Begitu sampai di Aquarium, mood Ara yang semula berantakan kini kembali membaik berkat melihat atraksi-atraksi hewan yang ada di sana, bukan hanya menyuguhkan biota laut. Di tempat itu ada berbagai atraksi hewan lain juga seperti Berang-Berang, Binturong dan Pinguin.

Ara sempat merekam atraksi itu untuk ia tunjukan pada Kak Yuno nanti, tidak ketinggalan dengan atraksi ikan Pari dan juga hewan laut lainnya.
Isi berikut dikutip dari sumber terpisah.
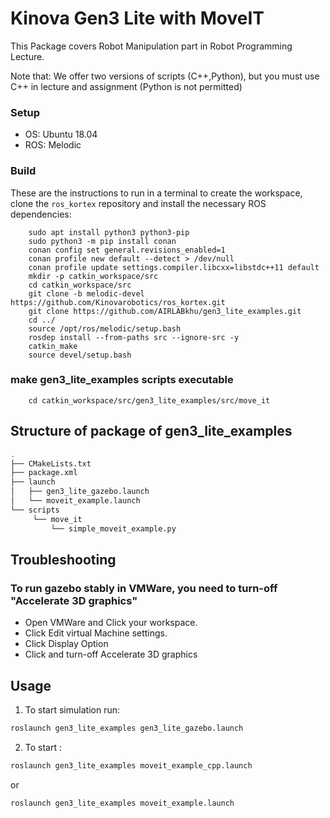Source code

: # Kinova Gen3 Lite with MoveIT 

This Package covers Robot Manipulation part in Robot Programming Lecture.

Note that: We offer two versions of scripts (C++,Python), but you must use C++ in lecture and assignment (Python is not permitted)
### Setup

* OS: Ubuntu 18.04 
* ROS: Melodic


### Build

These are the instructions to run in a terminal to create the workspace, clone the `ros_kortex` repository and install the necessary ROS dependencies:

        sudo apt install python3 python3-pip
        sudo python3 -m pip install conan
        conan config set general.revisions_enabled=1
        conan profile new default --detect > /dev/null
        conan profile update settings.compiler.libcxx=libstdc++11 default
        mkdir -p catkin_workspace/src
        cd catkin_workspace/src
        git clone -b melodic-devel https://github.com/Kinovarobotics/ros_kortex.git 
        git clone https://github.com/AIRLABkhu/gen3_lite_examples.git
        cd ../
        source /opt/ros/melodic/setup.bash
        rosdep install --from-paths src --ignore-src -y
        catkin_make
        source devel/setup.bash

### make gen3_lite_examples scripts executable
        cd catkin_workspace/src/gen3_lite_examples/src/move_it


## Structure of package of gen3_lite_examples
```sh
.
├── CMakeLists.txt
├── package.xml
├── launch
│   ├── gen3_lite_gazebo.launch
│   └── moveit_example.launch
└── scripts
     └── move_it
         └── simple_moveit_example.py
```

## Troubleshooting
### To run gazebo stably in VMWare, you need to turn-off "Accelerate 3D graphics"
* Open VMWare and Click your workspace.
* Click Edit virtual Machine settings.
* Click Display Option
* Click and turn-off Accelerate 3D graphics

## Usage

1. To start simulation run:
```sh
roslaunch gen3_lite_examples gen3_lite_gazebo.launch
```


2. To start :
```sh
roslaunch gen3_lite_examples moveit_example_cpp.launch
```
or
```sh
roslaunch gen3_lite_examples moveit_example.launch
```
Ara juga sempat menyentuh Ular, Kecoa Madagaskar, Bintang Laut dan Siput Turbo.

“Geli gak, Ra?” tanya Gita waktu seorang staff menaruh kecoa madagaskar di tangan Ara.

Ara bergidik, rasanya agak sedikit tidak nyaman. Tidak berbeda jauh dengan menyentuh kecoa pada umumnya, hanya bedanya kecoa madagaskar ini tidak memiliki bau seperti kecoa yang sering di jumpai di rumah-rumah. Dan yang jelas ukuranya jauh lebih besar dari kebanyakan kecoa.
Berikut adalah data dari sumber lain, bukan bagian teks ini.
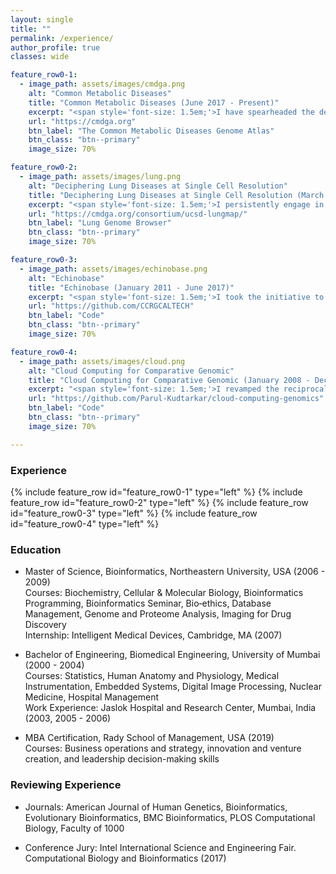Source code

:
 ```yaml
---
layout: single
title: ""
permalink: /experience/
author_profile: true
classes: wide

feature_row0-1:
  - image_path: assets/images/cmdga.png
    alt: "Common Metabolic Diseases"
    title: "Common Metabolic Diseases (June 2017 - Present)"
    excerpt: "<span style='font-size: 1.5em;'>I have spearheaded the development of The Common Metabolic Diseases Genome Atlas, an extensive bioinformatic and software platform. This innovative tool seamlessly links together thousands of genomic datasets, aiming to uncover the fundamental origins of diseases and enhance the efficiency of drug target investigations within the field of metabolic conditions.</span>"
    url: "https://cmdga.org"
    btn_label: "The Common Metabolic Diseases Genome Atlas"
    btn_class: "btn--primary"
    image_size: 70%

feature_row0-2:
  - image_path: assets/images/lung.png
    alt: "Deciphering Lung Diseases at Single Cell Resolution"
    title: "Deciphering Lung Diseases at Single Cell Resolution (March 2020 - Present)"
    excerpt: "<span style='font-size: 1.5em;'>I persistently engage in research focused on unraveling the molecular and genetic aspects associated with lung conditions. A notable accomplishment of our team is the development of the Lung Genome Browser, a tool that incorporates knowledge about respiratory cellular niches into comprehensive single-cell maps. This innovative approach enables us to examine the pathogenesis of various respiratory ailments, including the impact of the SARS-CoV-2 virus. Notably, our research has successfully identified the underlying mechanisms behind diverse symptom manifestations. At present, my ongoing investigation centers on understanding the genetic factors implicated in respiratory conditions, specifically Bronchopulmonary dysplasia.</span>"
    url: "https://cmdga.org/consortium/ucsd-lungmap/"
    btn_label: "Lung Genome Browser"
    btn_class: "btn--primary"
    image_size: 70%

feature_row0-3:    
  - image_path: assets/images/echinobase.png
    alt: "Echinobase"
    title: "Echinobase (January 2011 - June 2017)"
    excerpt: "<span style='font-size: 1.5em;'>I took the initiative to create Echinobase, a sophisticated software platform, and conducted comprehensive bioinformatics analyses. This endeavor aimed to investigate the influence of genetic knockout and environmental factors on gene regulation, shedding light on evolutionary patterns. The outcome of this project has yielded a vital tool for conducting research on gene regulation and evolution, effectively addressing a significant gap within various research communities.</span>"
    url: "https://github.com/CCRGCALTECH"
    btn_label: "Code"
    btn_class: "btn--primary"
    image_size: 70%

feature_row0-4:    
  - image_path: assets/images/cloud.png
    alt: "Cloud Computing for Comparative Genomic"
    title: "Cloud Computing for Comparative Genomic (January 2008 - December 2010)"
    excerpt: "<span style='font-size: 1.5em;'>I revamped the reciprocal smallest-distance algorithm, enhancing its compatibility and paving the way for the creation of a groundbreaking cloud platform for comparative genomics analysis and alignment. This algorithm examines the diverse genomes to uncover genomic relationships and forecast the evolution of genes, organisms, and biological functions. Additionally, I successfully optimized the algorithm, significantly reducing computational load and cost by an impressive forty percent. This achievement marks the introduction of the first-ever comparative genomic algorithm on a cloud platform.</span>"
    url: "https://github.com/Parul-Kudtarkar/cloud-computing-genomics"
    btn_label: "Code"
    btn_class: "btn--primary"
    image_size: 70%

---
```


### Experience

{% include feature_row id="feature_row0-1" type="left" %}
{% include feature_row id="feature_row0-2" type="left" %}
{% include feature_row id="feature_row0-3" type="left" %}
{% include feature_row id="feature_row0-4" type="left" %}

### Education

<ul><li>Master of Science, Bioinformatics, Northeastern University, USA (2006 - 2009)<br/>Courses: Biochemistry, Cellular & Molecular Biology, Bioinformatics Programming, Bioinformatics Seminar, Bio‐ethics, Database Management, Genome and Proteome Analysis, Imaging for Drug Discovery<br/>Internship: Intelligent Medical Devices, Cambridge, MA (2007)</li></ul>
<ul><li>Bachelor of Engineering, Biomedical Engineering, University of Mumbai (2000 - 2004)<br/>Courses: Statistics, Human Anatomy and Physiology, Medical Instrumentation, Embedded Systems, Digital Image Processing, Nuclear Medicine, Hospital Management<br/>Work Experience: Jaslok Hospital and Research Center, Mumbai, India (2003, 2005 - 2006)</li></ul>
<ul><li>MBA Certification, Rady School of Management, USA (2019)<br/>Courses: Business operations and strategy, innovation and venture creation, and leadership decision-making skills</li></ul>

### Reviewing Experience

<ul><li>Journals: American Journal of Human Genetics, Bioinformatics, Evolutionary Bioinformatics, BMC Bioinformatics, PLOS Computational Biology, Faculty of 1000</li></ul>
<ul><li>Conference Jury: Intel International Science and Engineering Fair. Computational Biology and Bioinformatics (2017)</li></ul>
“Geli, Git. Tajem-tajem gitu, tapi lucu juga cobain deh biar gak penasaran.”

“Gue mau coba nyentuh badannya aja.” Gita enggak mau pegang, udah kebayang di kepala dia kaya gimana tekstur nya. Dari pada nanti berakhir Kecoa nya dia lempar karena saking gelinya, lebih baik ia menyentuh bagian atas Kecoa itu dengan tangannya saja. Gita berani memegang Ular, Bintang Laut, Berang-Berang dan Siput Turbo tapi enggak dengan Kecoa yang satu ini, apalagi yang ukurannya besar.

“Habis ini liat atraksi Lumba-Lumba yuk!” pekik Cindy.
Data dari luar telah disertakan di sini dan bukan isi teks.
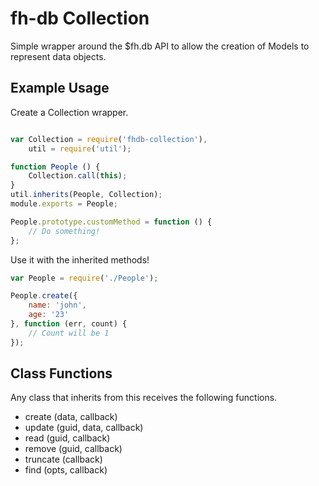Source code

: fh-db Collection
================

Simple wrapper around the $fh.db API to allow the creation of Models to 
represent data objects.

## Example Usage

Create a Collection wrapper.

```javascript

var Collection = require('fhdb-collection'),
	util = require('util');

function People () {
	Collection.call(this);
}
util.inherits(People, Collection);
module.exports = People;

People.prototype.customMethod = function () {
	// Do something!
};

```

Use it with the inherited methods!

```javascript
var People = require('./People');

People.create({
	name: 'john',
	age: '23'
}, function (err, count) {
	// Count will be 1 
});
```

## Class Functions
Any class that inherits from this receives the following functions.

* create (data, callback) 
* update (guid, data, callback)
* read (guid, callback)
* remove (guid, callback)
* truncate (callback)
* find (opts, callback)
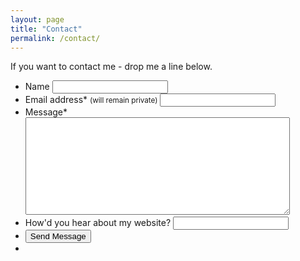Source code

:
 ```yaml
---
layout: page
title: "Contact"
permalink: /contact/ 
---
```


If you want to contact me - drop me a line below.

<form id="form1" name="form1" class="page__form" accept-charset="UTF-8" autocomplete="off" enctype="multipart/form-data" method="post" action="https://formspree.io/donquant73@gmail.com">
  <ul>
    <li id="name">
      <label id="name" for="name">Name</label>
      <input id="name" name="name" type="text" maxlength="255" />
    </li>
    <li id="email">
      <label id="email" for="email">Email address<span id="req_2" class="req">*</span> <small>(will remain private)</small></label>
      <input id="email" name="email" type="email" spellcheck="false" maxlength="255" required />
    </li>
    <li id="message">
      <label id="message" for="message">Message<span id="req_1" class="req">*</span></label>
      <textarea id="message" name="message" spellcheck="true" rows="10" cols="50" required></textarea>
    </li>
    <li id="optional">
      <label id="optional" for="optional">How'd you hear about my website?</label>
      <input id="optional" name="optional" type="text" maxlength="255" />
    </li>
    <li>
      <button class="btn btn--block" type="submit">Send Message</button>
    </li>
    <li class="hidden">
      <input input type="text" name="_gotcha" style="display:none" />
    </li>
  </ul>
</form>

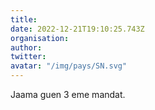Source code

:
 ```yaml
---
title: 
date: 2022-12-21T19:10:25.743Z
organisation: 
author: 
twitter: 
avatar: "/img/pays/SN.svg"
---
```


Jaama guen 3 eme mandat. 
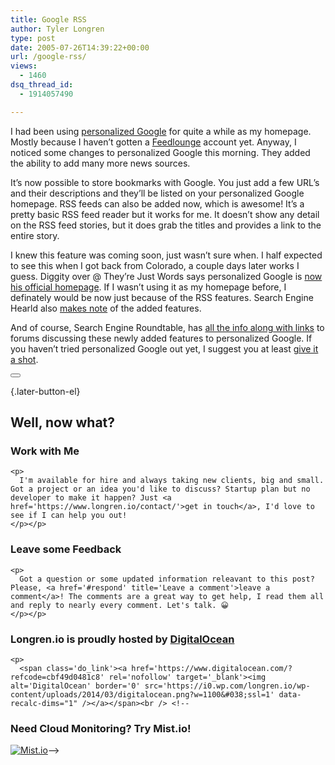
 ```yaml
---
title: Google RSS
author: Tyler Longren
type: post
date: 2005-07-26T14:39:22+00:00
url: /google-rss/
views:
  - 1460
dsq_thread_id:
  - 1914057490

---
```

I had been using [personalized Google][1] for quite a while as my homepage. Mostly because I haven&#8217;t gotten a [Feedlounge][2] account yet. Anyway, I noticed some changes to personalized Google this morning. They added the ability to add many more news sources.

It&#8217;s now possible to store bookmarks with Google. You just add a few URL&#8217;s and their descriptions and they&#8217;ll be listed on your personalized Google homepage. RSS feeds can also be added now, which is awesome! It&#8217;s a pretty basic RSS feed reader but it works for me. It doesn&#8217;t show any detail on the RSS feed stories, but it does grab the titles and provides a link to the entire story.

I knew this feature was coming soon, just wasn&#8217;t sure when. I half expected to see this when I got back from Colorado, a couple days later works I guess. Diggity over @ They&#8217;re Just Words says personalized Google is [now his official homepage][3]. If I wasn&#8217;t using it as my homepage before, I definately would be now just because of the RSS features. Search Engine Hearld also [makes note][4] of the added features.

And of course, Search Engine Roundtable, has [all the info along with links][5] to forums discussing these newly added features to personalized Google. If you haven&#8217;t tried personalized Google out yet, I suggest you at least [give it a shot][1]. 

<div class="wpulike wpulike-default " >
  <div class="wp_ulike_general_class wp_ulike_is_not_liked">
    <button type="button"
					aria-label="Like Button"
					data-ulike-id="1952"
					data-ulike-nonce="8d72812713"
					data-ulike-type="likeThis"
					data-ulike-template="wpulike-default"
					data-ulike-display-likers="0"
					data-ulike-disable-pophover="0"
					class="wp_ulike_btn wp_ulike_put_image wp_likethis_1952"></button><span class="count-box"></span>
  </div>
</div>

[][6]{.later-button-el}

<div class='what-next'>
  <h2>
    Well, now what?
  </h2>
  
  <div class='hire'>
    <h3>
      Work with Me
    </h3>
    
    <p>
      I'm available for hire and always taking new clients, big and small. Got a project or an idea you'd like to discuss? Startup plan but no developer to make it happen? Just <a href='https://www.longren.io/contact/'>get in touch</a>, I'd love to see if I can help you out!
    </p></p>
  </div>
  
  <div class='hire'>
    <h3>
      Leave some Feedback
    </h3>
    
    <p>
      Got a question or some updated information releavant to this post? Please, <a href='#respond' title='Leave a comment'>leave a comment</a>! The comments are a great way to get help, I read them all and reply to nearly every comment. Let's talk. 😀
    </p></p>
  </div>
  
  <div class='now-what-bottom-ad'>
    <h3>
      Longren.io is proudly hosted by <a href='https://www.digitalocean.com/?refcode=cbf49d0481c8'>DigitalOcean</a>
    </h3>
    
    <p>
      <span class='do_link'><a href='https://www.digitalocean.com/?refcode=cbf49d0481c8' rel='nofollow' target='_blank'><img alt='DigitalOcean' border='0' src='https://i0.wp.com/longren.io/wp-content/uploads/2014/03/digitalocean.png?w=1100&#038;ssl=1' data-recalc-dims="1" /></a></span><br /> <!--

<h3>Need Cloud Monitoring? Try Mist.io!</h3>

<span class='do_link'><a href='http://mist.io/?ref=tyler' rel='nofollow' target='_blank'><img alt='Mist.io' border='0' src='https://i0.wp.com/longren.io/wp-content/uploads/2014/04/mistio.jpg?w=1100&#038;ssl=1' data-recalc-dims="1"></a></span>--></div> </div>

 [1]: http://www.google.com/ig
 [2]: http://feedlounge.com/
 [3]: http://www.thedigity.com/words/?p=21
 [4]: http://searchengineherald.com/2005/07/26/google-offers-rss-aggregation/
 [5]: http://www.seroundtable.com/archives/002261.html
 [6]: #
“Gak, kita ke Zona Gurun dulu gue mau kasih makan Meerkat,” sangkal Chaka tak mau kalah.

“Meerkat apaan?” tanya Janu.

“Itu loh, kalo lo pernah nonton Lion King. Meerkat itu si Timon,” jelas Kevin. Kalau soal gini-ginian Kevin tuh banyak tau deh.

“Ohhh, itu. Gue juga mau dong, ayo kita ke Zona Gurun dulu kalo gitu!!”

“Ihhh mau liat Lumba-Lumba dulu!” Cindy enggak mau kalah, tujuan utama Cindy ke Aquarium kan memang mau melihat pertunjukan Lumba-Lumba.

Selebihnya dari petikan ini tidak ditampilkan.